The working group additionally recommended that Indiana beef up its third-party liability processes, which the Medicaid program uses to identify and collect payments from other responsible parties — like private insurance companies. The report emphasized that those insurers are the primary payer when coverage exists, with Medicaid being the “payer of last resort.”

Under another recommendation, FSSA would work with schools on their responsibilities. When ABA is medically necessary, Medicaid or private insurance funds it, but when the therapy is a behavioral support, schools fund it. State rules and federal law guarantee disabled children the right to a free and appropriate public education.

The report calls for FSSA to create a dedicated program office within the agency, which could implement many of the suggested strategies.

Right now, a trio of divisions hold ABA-related responsibilities, according to the report. One is the Office of Medicaid Policy and Planning.

“Their job is to pay claims,” Roob said. “A claim comes in; they pay it, right? That’s what they’re told to do, right? They’re not told to be managing a program. They’re paying a claim.”

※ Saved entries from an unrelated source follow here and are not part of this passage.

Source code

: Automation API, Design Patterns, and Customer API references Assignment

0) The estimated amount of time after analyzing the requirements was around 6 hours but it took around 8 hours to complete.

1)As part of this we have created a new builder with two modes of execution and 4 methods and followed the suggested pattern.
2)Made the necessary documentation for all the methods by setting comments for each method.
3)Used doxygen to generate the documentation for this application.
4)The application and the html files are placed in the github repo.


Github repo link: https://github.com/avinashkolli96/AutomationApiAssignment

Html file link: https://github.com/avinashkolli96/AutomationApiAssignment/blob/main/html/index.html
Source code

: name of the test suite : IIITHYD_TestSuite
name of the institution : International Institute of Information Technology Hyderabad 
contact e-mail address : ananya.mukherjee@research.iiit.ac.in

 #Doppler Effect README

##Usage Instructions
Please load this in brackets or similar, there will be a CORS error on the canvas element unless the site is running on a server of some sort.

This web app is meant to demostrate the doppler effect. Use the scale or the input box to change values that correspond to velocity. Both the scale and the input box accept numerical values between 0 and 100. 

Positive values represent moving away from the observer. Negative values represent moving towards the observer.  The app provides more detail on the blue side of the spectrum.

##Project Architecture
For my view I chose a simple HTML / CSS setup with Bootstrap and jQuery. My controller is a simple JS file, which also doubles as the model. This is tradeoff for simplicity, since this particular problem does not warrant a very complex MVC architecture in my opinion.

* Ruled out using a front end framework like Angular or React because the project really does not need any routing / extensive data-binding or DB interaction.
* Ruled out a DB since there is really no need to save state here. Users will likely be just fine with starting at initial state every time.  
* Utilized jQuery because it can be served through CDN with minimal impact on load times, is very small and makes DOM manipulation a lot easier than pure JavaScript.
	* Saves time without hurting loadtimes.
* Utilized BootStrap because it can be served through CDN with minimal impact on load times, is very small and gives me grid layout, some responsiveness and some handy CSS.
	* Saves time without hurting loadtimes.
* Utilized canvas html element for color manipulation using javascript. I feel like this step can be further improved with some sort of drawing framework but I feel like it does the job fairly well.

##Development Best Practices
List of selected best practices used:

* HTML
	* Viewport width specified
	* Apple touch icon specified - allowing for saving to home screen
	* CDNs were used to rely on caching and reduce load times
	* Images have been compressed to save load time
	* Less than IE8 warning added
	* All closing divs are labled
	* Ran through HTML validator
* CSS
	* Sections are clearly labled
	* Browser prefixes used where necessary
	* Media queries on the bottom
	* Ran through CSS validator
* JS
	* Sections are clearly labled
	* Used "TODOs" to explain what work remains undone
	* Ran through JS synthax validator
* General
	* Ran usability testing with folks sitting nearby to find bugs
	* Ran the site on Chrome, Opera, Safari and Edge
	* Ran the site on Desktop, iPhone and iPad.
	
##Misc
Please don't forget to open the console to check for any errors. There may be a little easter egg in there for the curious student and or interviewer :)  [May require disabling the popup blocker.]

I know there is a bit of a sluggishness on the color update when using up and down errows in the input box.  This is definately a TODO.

The new entity would have staff with clinical expertise, too.

There’s no set timeline. Miller said FSSA would start “as soon as we can find a qualified person” and build it out from there.

Several of the recommendations the program office could handle focus on improving service quality and fighting waste, fraud and abuse.

In a 2024 report, the U.S. Health and Human Services’ Office of Inspector General audited Indiana’s 2019 and 2020 ABA payments and found $56 million in improper payments and an additional $78 million in potentially improper payments. It recommended that Indiana refund more than $39 million to the federal government.

The audit cited problems with documentation, diagnostic evaluations, staff credentials, referrals and more. Cheaper group work was charged as more expensive individual therapies, or billed time included non-therapeutic activities like meal and bathroom breaks, for example.

FSSA is auditing the claims identified in the federal report and requiring refunds of any identified overpayments, according to the working group. The agency also initiated a program integrity review of Medicaid claims paid for ABA therapy from 2022 through 2025, and when it’s done, will make providers refund overpayments and go through compliance training.